PHILADELPHIA (AP) — A Gothic hip-hop artist who called herself “the Michelangelo of buttocks injections” testified at her murder trial on Thursday that she got into body sculpting 20 years ago to help transgender friends and has since performed thousands of procedures.
Padge-Victoria Windslowe, who also rapped under the name Black Madam, is charged in the death of a college student she injected with low-grade silicone at a Philadelphia airport motel in 2011.
Windslowe said she thought the 20-year-old London break-dancer was in distress afterward because she had been drinking alcohol. She checked on her through an intermediary the next day and learned she was dead with the words: “R.I.P., Baby.”
“The way she said it was just … really cold, really indifferent,” Windslowe said. “I say that because ‘R.I.P,’ that rang through my soul for four years.”
Prosecutors say Windslowe’s reckless injections injured numerous clients, several of whom testified of debilitating injuries after their procedures at airport hotels and “pumping parties.” Windslowe ordered silicone by the gallon and syringes by the case.

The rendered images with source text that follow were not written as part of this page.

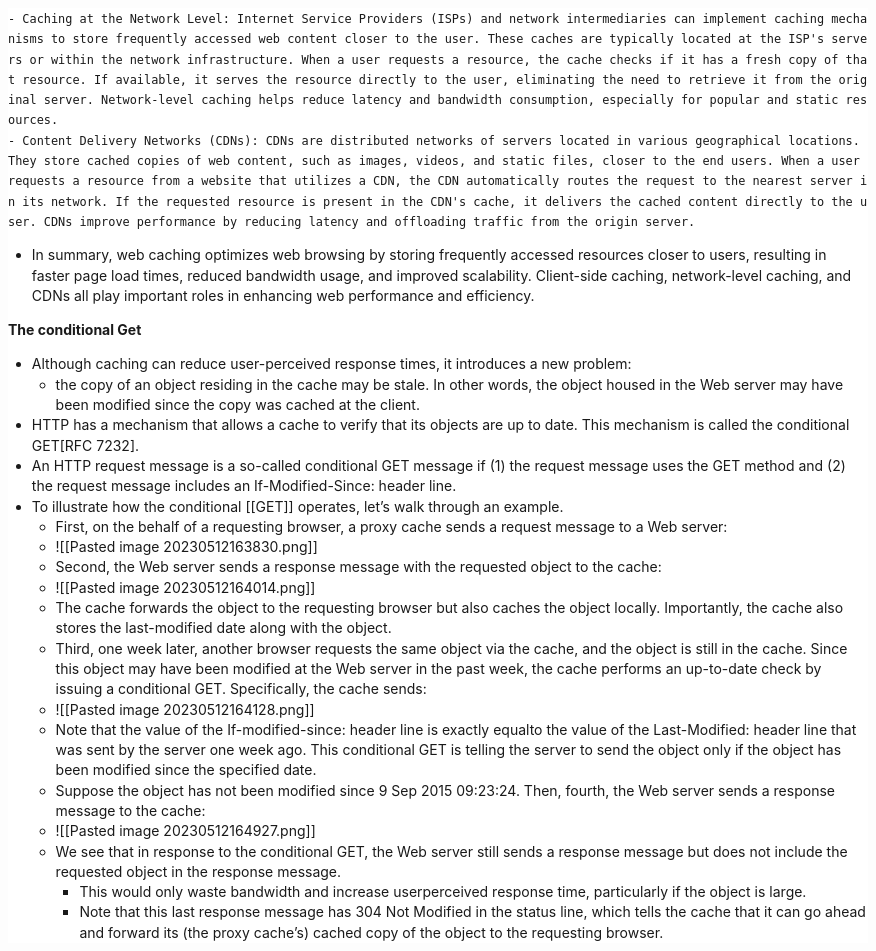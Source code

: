	- Caching at the Network Level: Internet Service Providers (ISPs) and network intermediaries can implement caching mechanisms to store frequently accessed web content closer to the user. These caches are typically located at the ISP's servers or within the network infrastructure. When a user requests a resource, the cache checks if it has a fresh copy of that resource. If available, it serves the resource directly to the user, eliminating the need to retrieve it from the original server. Network-level caching helps reduce latency and bandwidth consumption, especially for popular and static resources.
	- Content Delivery Networks (CDNs): CDNs are distributed networks of servers located in various geographical locations. They store cached copies of web content, such as images, videos, and static files, closer to the end users. When a user requests a resource from a website that utilizes a CDN, the CDN automatically routes the request to the nearest server in its network. If the requested resource is present in the CDN's cache, it delivers the cached content directly to the user. CDNs improve performance by reducing latency and offloading traffic from the origin server.
- In summary, web caching optimizes web browsing by storing frequently accessed resources closer to users, resulting in faster page load times, reduced bandwidth usage, and improved scalability. Client-side caching, network-level caching, and CDNs all play important roles in enhancing web performance and efficiency.

**The conditional Get**
- Although caching can reduce user-perceived response times, it introduces a new problem:
	- the copy of an object residing in the cache may be stale. In other words, the object housed in the Web server may have been modified since the copy was cached at the client.
- HTTP has a mechanism that allows a cache to verify that its objects are up to date. This mechanism is called the conditional GET[RFC 7232].
- An HTTP request message is a so-called conditional GET message if (1) the request message uses the GET method and (2) the request message includes an If-Modified-Since: header line.
- To illustrate how the conditional [[GET]] operates, let’s walk through an example. 
	- First, on the behalf of a requesting browser, a proxy cache sends a request message to a Web server:
	- ![[Pasted image 20230512163830.png]]
	- Second, the Web server sends a response message with the requested object to the cache:
	- ![[Pasted image 20230512164014.png]]
	- The cache forwards the object to the requesting browser but also caches the object locally. Importantly, the cache also stores the last-modified date along with the object.
	- Third, one week later, another browser requests the same object via the cache, and the object is still in the cache. Since this object may have been modified at the Web server in the past week, the cache performs an up-to-date check by issuing a conditional GET. Specifically, the cache sends:
	- ![[Pasted image 20230512164128.png]]
	- Note that the value of the If-modified-since: header line is exactly equalto the value of the Last-Modified: header line that was sent by the server one week ago. This conditional GET is telling the server to send the object only if the object has been modified since the specified date.
	- Suppose the object has not been modified since 9 Sep 2015 09:23:24. Then, fourth, the Web server sends a response message to the cache:
	- ![[Pasted image 20230512164927.png]]
	- We see that in response to the conditional GET, the Web server still sends a response message but does not include the requested object in the response message.
		- This would only waste bandwidth and increase userperceived response time, particularly if the object is large.
		- Note that this last response message has 304 Not Modified in the status line, which tells the cache that it can go ahead and forward its (the proxy cache’s) cached copy of the object to the requesting browser.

Windslowe, 45, said she was trained by the doctor in South America who performed her 1994 sex-change operation and another in Thailand.
She said she ultimately opened a medical tourism business with the Thai doctor called The Secrets of the Orient, organizing group trips for Americans.
Windslowe described herself as a serial entrepreneur, with forays running an escort service; making Gothic rap music under the Wrath Entertainment record label; running Svengali music management services; opening a bail service for adult entertainers called The Risque Group; and doing skin care work under the banner BioBeauty Labs.
Some of the funding, she said, came from a suburban doctor who used her escort service and became her lover. Windslowe said he gave her $100,000 and the down payments for two luxury cars and wrote prescriptions for some needed medical supplies. The doctor has said he was blackmailed.
“Can I talk more about Jim?” Windslowe asked dreamily Thursday afternoon.
Her lawyer cut her off, and the judge called it a day.
Windslowe first did enhancements for a transgender friend in 1995.
“She (the friend) did it to help sculpt the secondary male characteristics into female, to help transsexuals pass more on the street and basically not get harassed,” Windslowe testified. “So that’s where body sculpting came from.”
She did such stellar work, she said, that people of various genders and occupations started demanding it.
“Everyone was calling me the Michelangelo of buttocks injections,” Windslowe said at a pretrial hearing last week.
Police around the country have investigated at least two similar deaths involving people suspected of being faux surgeons. In a Las Vegas case, a Colombian couple charged with murder pleaded guilty to involuntary manslaughter in late 2011 and received up to eight years in prison. A third-degree murder conviction in Windslowe’s case could bring a sentence of 20 to 40 years in prison.
Windslowe also is charged with aggravated assault, accused of injuring an exotic dancer at a Philadelphia pumping party on New Year’s Eve 2011, when she injected a group of dancers on a dining room table. The woman spent two weeks in a hospital.
A woman from New York testified about spending months in a hospital with respiratory crisis, and others said they feared what problems lie ahead.
Windslowe said it was all about self-esteem.
“I just wanted to … help as many people as I could because a lot of people had self-esteem issues,” she testified. “I made money, but it wasn’t so much money.”
Clients, ranging from exotic dancers to a hotel reception clerk to a construction company assistant, paid $1,000 per 1,000 ccs of silicone and sometimes came back for more.
“I loved the camaraderie of being with the girls and hanging out,” Windslowe said. “They called me their fairy godmom.”
She is set to return to the witness stand Friday.